Congress spent last fall debating multiple bills tied to permitting reform and then moved to combine everything into one bill now known as the American Broadband Deployment Act of 2025. As Wireless Estimator noted, the omnibus-type legislation combines “more than 20 permitting and preemption provisions affecting wireless siting, wireline broadband deployment, cable franchising, and federal review processes.” Should it become law, it would require local governments to approve or deny wireless and wireline broadband requests within strict timelines that range from 60 to 150 days. But the legislation also includes something called a “deemed granted” mechanism in which local silence on an application means approval. In effect, missing a deadline would result in automatic approval of the process once the applicant (the provider) sends a written notification to local officials regarding the missed deadline. There’s also a lengthy list of “covered projects” in the legislation exempted from environmental impact and historic preservation requirements. Ultimately, the legislation takes decision-
making power away from local governments and municipalities, restricting their autonomy and enabling federal rules to override local rules and regulations.

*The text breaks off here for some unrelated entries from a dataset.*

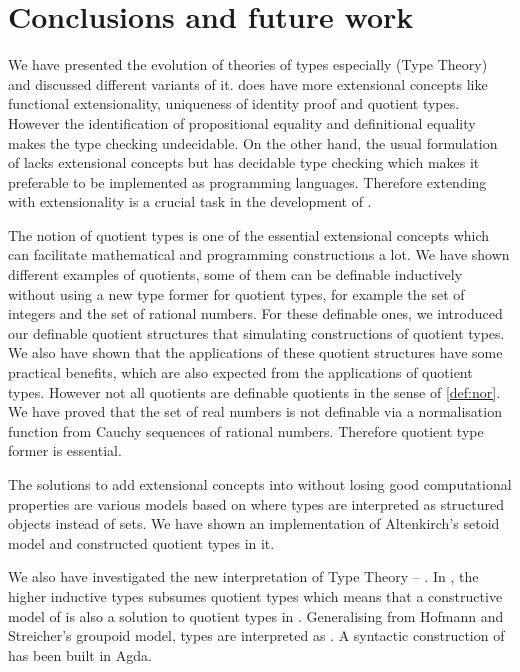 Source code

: \chapter{Conclusions and future work}


We have presented the evolution of theories of types especially \mltt (Type Theory) and discussed different variants of it. \ett does have more extensional concepts like functional extensionality, uniqueness of identity proof and quotient types. However the identification of propositional equality and definitional equality makes the type checking undecidable. On the other hand, the usual formulation of \itt lacks extensional concepts but has decidable type checking which makes it preferable to be implemented as programming languages. Therefore extending \itt with extensionality is a crucial task in the development of \mltt.

The notion of quotient types is one of the essential extensional concepts which can facilitate mathematical and programming constructions a lot. We have shown different examples of quotients, some of them can be definable inductively without using a new type former for quotient types, for example the set of integers and the set of rational numbers. For these definable ones, we introduced our definable quotient structures that simulating constructions of quotient types. We also have shown that the applications of these quotient structures have some practical benefits, which are also expected from 
the applications of quotient types.
However not all quotients are definable quotients in the sense of \autoref{def:nor}. We have proved that the set of real numbers is not definable via a normalisation function from Cauchy sequences of rational numbers. Therefore quotient type former is essential.

The solutions to add extensional concepts into \itt without losing good computational properties are various models based on \itt where types are interpreted as structured objects instead of sets. We have shown an implementation of Altenkirch's setoid model and constructed quotient types in it.

We also have investigated the new interpretation of Type Theory -- \hott. In \hott, the higher inductive types subsumes quotient types which means that a constructive model of \hott is also a solution to quotient types in \itt.
Generalising from Hofmann and Streicher's groupoid model, types are interpreted as \wog. A syntactic construction of \wog has been built in Agda. 


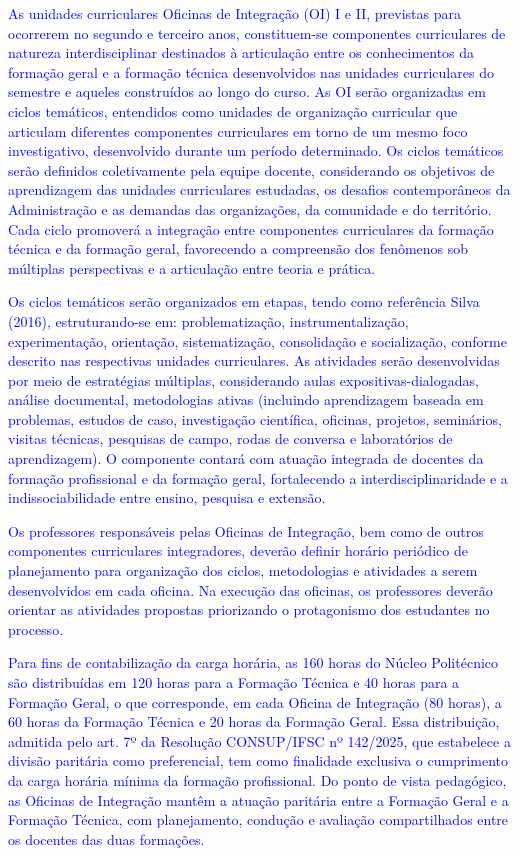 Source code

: \documentclass{../../modelos/latex-shared/ifsc-ppc}
\newcommand{\revisao}[1]{\textcolor{blue}{#1}}
\newcommand{\revisao}[1]{#1}
\begin{document}
\revisao{As unidades curriculares Oficinas de Integração (OI) I e II, previstas para ocorrerem no segundo e terceiro anos, constituem-se componentes curriculares de natureza interdisciplinar destinados à articulação entre os conhecimentos da formação geral e a formação técnica desenvolvidos nas unidades curriculares do semestre e aqueles construídos ao longo do curso. As OI serão organizadas em ciclos temáticos, entendidos como unidades de organização curricular que articulam diferentes componentes curriculares em torno de um mesmo foco investigativo, desenvolvido durante um período determinado. Os ciclos temáticos serão definidos coletivamente pela equipe docente, considerando os objetivos de aprendizagem das unidades curriculares estudadas, os desafios contemporâneos da Administração e as demandas das organizações, da comunidade e do território. Cada ciclo promoverá a integração entre componentes curriculares da formação técnica e da formação geral, favorecendo a compreensão dos fenômenos sob múltiplas perspectivas e a articulação entre teoria e prática.}

\revisao{Os ciclos temáticos serão organizados em etapas, tendo como referência Silva (2016), estruturando-se em: problematização, instrumentalização, experimentação, orientação, sistematização, consolidação e socialização, conforme descrito nas respectivas unidades curriculares. As atividades serão desenvolvidas por meio de estratégias múltiplas, considerando aulas expositivas-dialogadas, análise documental, metodologias ativas (incluindo aprendizagem baseada em problemas, estudos de caso, investigação científica, oficinas, projetos, seminários, visitas técnicas, pesquisas de campo, rodas de conversa e laboratórios de aprendizagem). O componente contará com atuação integrada de docentes da formação profissional e da formação geral, fortalecendo a interdisciplinaridade e a indissociabilidade entre ensino, pesquisa e extensão.}

\revisao{Os professores responsáveis pelas Oficinas de Integração, bem como de outros componentes curriculares integradores, deverão definir horário periódico de planejamento para organização dos ciclos, metodologias e atividades a serem desenvolvidos em cada oficina. Na execução das oficinas, os professores deverão orientar as atividades propostas priorizando o protagonismo dos estudantes no processo.}

\revisao{Para fins de contabilização da carga horária, as 160 horas do Núcleo Politécnico são distribuídas em 120 horas para a Formação Técnica e 40 horas para a Formação Geral, o que corresponde, em cada Oficina de Integração (80 horas), a 60 horas da Formação Técnica e 20 horas da Formação Geral. Essa distribuição, admitida pelo art. 7º da Resolução CONSUP/IFSC nº 142/2025, que estabelece a divisão paritária como preferencial, tem como finalidade exclusiva o cumprimento da carga horária mínima da formação profissional. Do ponto de vista pedagógico, as Oficinas de Integração mantêm a atuação paritária entre a Formação Geral e a Formação Técnica, com planejamento, condução e avaliação compartilhados entre os docentes das duas formações.}
\end{document}
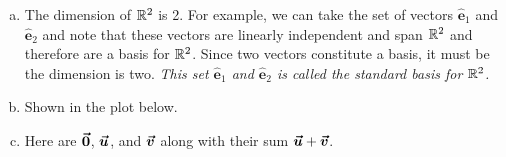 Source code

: \documentclass[12pt]{article} %
\newcommand{\ehat}{\boldsymbol{\hat{e}}}
\begin{document}
\begin{solution}
\begin{enumerate}[(a)]~
    \item The dimension of $\mathbb{R}^2$ is 2. For example, we can take the set of vectors $\ehat_1$ and $\ehat_2$ and note that these vectors are linearly independent and span $\mathbb{R}^2$ and therefore are a basis for $\mathbb{R}^2$. Since two vectors constitute a basis, it must be the dimension is two. \emph{This set $\ehat_1$ and $\ehat_2$ is called the standard basis for $\mathbb{R}^2$.}
    \item Shown in the plot below.
    \item Here are $\boldsymbol{\vec{0}}$, $\boldsymbol{\vec{u}}$, and $\boldsymbol{\vec{v}}$ along with their sum $\boldsymbol{\vec{u}}+\boldsymbol{\vec{v}}$.
    \begin{center}
\end{center}
\end{enumerate}
\end{solution}
\end{document}
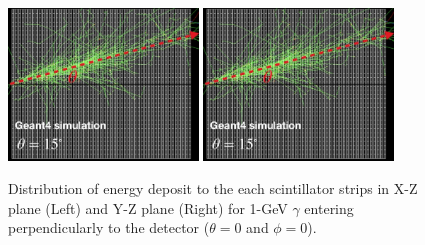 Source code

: \documentclass[jkps,preprint,fleqn,showpacs,showkeys]{revtex4}
\begin{document}
\begin{figure}[!hbt]
\includegraphics[width=0.45\textwidth]{figures/EventDisplay.jpg}
\includegraphics[width=0.45\textwidth]{figures/EventDisplay.jpg}

\caption{Distribution of energy deposit to the each scintillator strips in X-Z plane (Left) and Y-Z plane (Right) for 1-GeV $\gamma$ entering perpendicularly to the detector ($\theta=0$ and $\phi=0$).}
\label{fig:Evt_Dis}
\end{figure}





\end{document}
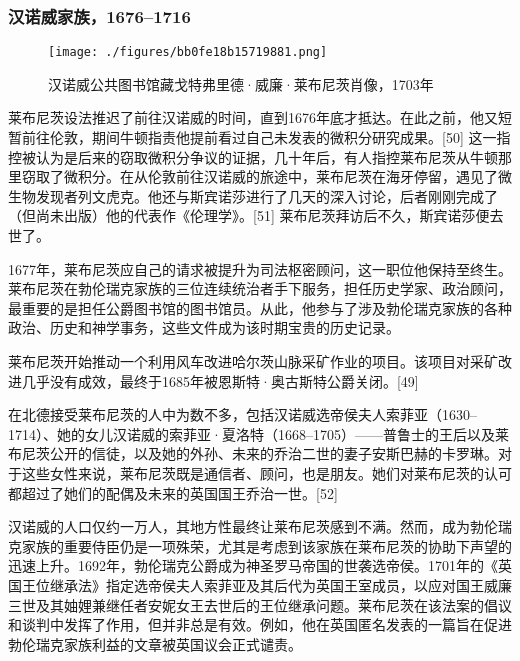 \subsubsection{汉诺威家族，1676–1716}
\begin{figure}[ht]
\centering
\texttt{[image: ./figures/bb0fe18b15719881.png]}
\caption{汉诺威公共图书馆藏戈特弗里德·威廉·莱布尼茨肖像，1703年} \label{fig_LBNC_3}
\end{figure}
莱布尼茨设法推迟了前往汉诺威的时间，直到1676年底才抵达。在此之前，他又短暂前往伦敦，期间牛顿指责他提前看过自己未发表的微积分研究成果。[50] 这一指控被认为是后来的窃取微积分争议的证据，几十年后，有人指控莱布尼茨从牛顿那里窃取了微积分。在从伦敦前往汉诺威的旅途中，莱布尼茨在海牙停留，遇见了微生物发现者列文虎克。他还与斯宾诺莎进行了几天的深入讨论，后者刚刚完成了（但尚未出版）他的代表作《伦理学》。[51] 莱布尼茨拜访后不久，斯宾诺莎便去世了。

1677年，莱布尼茨应自己的请求被提升为司法枢密顾问，这一职位他保持至终生。莱布尼茨在勃伦瑞克家族的三位连续统治者手下服务，担任历史学家、政治顾问，最重要的是担任公爵图书馆的图书馆员。从此，他参与了涉及勃伦瑞克家族的各种政治、历史和神学事务，这些文件成为该时期宝贵的历史记录。

莱布尼茨开始推动一个利用风车改进哈尔茨山脉采矿作业的项目。该项目对采矿改进几乎没有成效，最终于1685年被恩斯特·奥古斯特公爵关闭。[49]

在北德接受莱布尼茨的人中为数不多，包括汉诺威选帝侯夫人索菲亚（1630–1714）、她的女儿汉诺威的索菲亚·夏洛特（1668–1705）——普鲁士的王后以及莱布尼茨公开的信徒，以及她的外孙、未来的乔治二世的妻子安斯巴赫的卡罗琳。对于这些女性来说，莱布尼茨既是通信者、顾问，也是朋友。她们对莱布尼茨的认可都超过了她们的配偶及未来的英国国王乔治一世。[52]

汉诺威的人口仅约一万人，其地方性最终让莱布尼茨感到不满。然而，成为勃伦瑞克家族的重要侍臣仍是一项殊荣，尤其是考虑到该家族在莱布尼茨的协助下声望的迅速上升。1692年，勃伦瑞克公爵成为神圣罗马帝国的世袭选帝侯。1701年的《英国王位继承法》指定选帝侯夫人索菲亚及其后代为英国王室成员，以应对国王威廉三世及其妯娌兼继任者安妮女王去世后的王位继承问题。莱布尼茨在该法案的倡议和谈判中发挥了作用，但并非总是有效。例如，他在英国匿名发表的一篇旨在促进勃伦瑞克家族利益的文章被英国议会正式谴责。

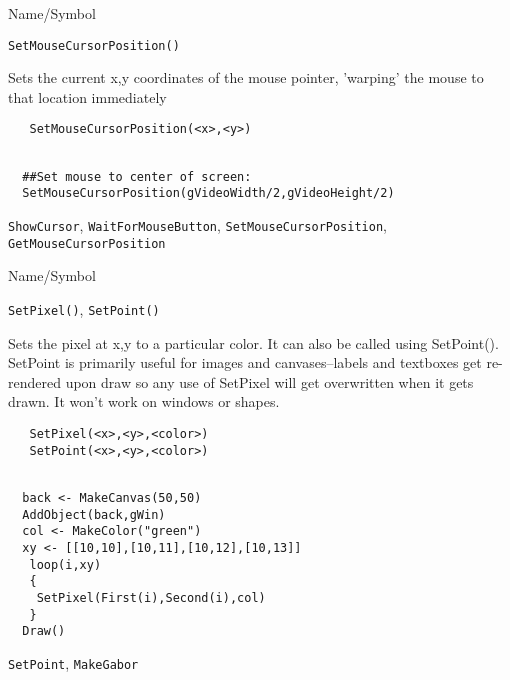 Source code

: \rl


\begin{desc}{Name/Symbol}
\item[Name/Symbol]	\verb+SetMouseCursorPosition()+

\item[Description] Sets the current x,y coordinates of the mouse
  pointer, 'warping' the mouse to that location immediately

\item[Usage]
\begin{verbatim}
   SetMouseCursorPosition(<x>,<y>)
\end{verbatim}

\item[Example]	
\begin{verbatim}

  ##Set mouse to center of screen:
  SetMouseCursorPosition(gVideoWidth/2,gVideoHeight/2)
\end{verbatim}


\item[See Also]
  \verb+ShowCursor+, \verb+WaitForMouseButton+,
  \verb+SetMouseCursorPosition+, \verb+GetMouseCursorPosition+
\end{desc}

\rl


\begin{desc}{Name/Symbol}
\item[Name/Symbol]	\verb+SetPixel()+, \verb+SetPoint()+

\item[Description] Sets the pixel at x,y to a particular color.  It
  can also be called using SetPoint().  SetPoint is primarily useful
  for images and canvases--labels and textboxes get re-rendered upon
  draw so any use of SetPixel will get overwritten when it gets
  drawn.  It won't work on windows or shapes.

\item[Usage]
\begin{verbatim}
   SetPixel(<x>,<y>,<color>)
   SetPoint(<x>,<y>,<color>)
\end{verbatim}

\item[Example]	
\begin{verbatim}

  back <- MakeCanvas(50,50)
  AddObject(back,gWin)
  col <- MakeColor("green")
  xy <- [[10,10],[10,11],[10,12],[10,13]]
   loop(i,xy)
   {
    SetPixel(First(i),Second(i),col)
   }
  Draw()
\end{verbatim}


\item[See Also]
  \verb+SetPoint+, \verb+MakeGabor+
\end{desc}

The groups opposed to the bill sent a joint letter to Congress on behalf of cities, counties, towns, and villages explaining their opposition to federal shot clocks and restrictions on local officials’ authority, particularly the “ability to negotiate fair compensation for the use of public property.” The letter further stated that the bill puts shareholder value over the “safety and financial interests of the communities and the taxpayers they serve.” NATOA executive Mike Lynch described the bill to Fierce Network as “an unprecedented and dangerous usurpation of local governments’ authority to manage public rights-of-
way and land use,” and said it gives the telecom industry the upper hand in all local permitting because it favors cable, wireless, and broadband providers without placing obligations on them to work with local authorities. The groups also pointed out that Congress has already passed bipartisan legislation to improve the permitting process by federal agencies and on federal lands, which will have more impact on the permitting process than the current effort to impose “rigid mandates on local governments” while failing to solve actual permitting bottlenecks. The push for broadband permitting reform has been underway for a while but has taken on new urgency as the BEAD program and its four-year timelines have brought the need to streamline permitting to a head, with the National Telecommunications and Information Administration considering putting some of the $21 billion in non-deployment funding toward permitting reforms.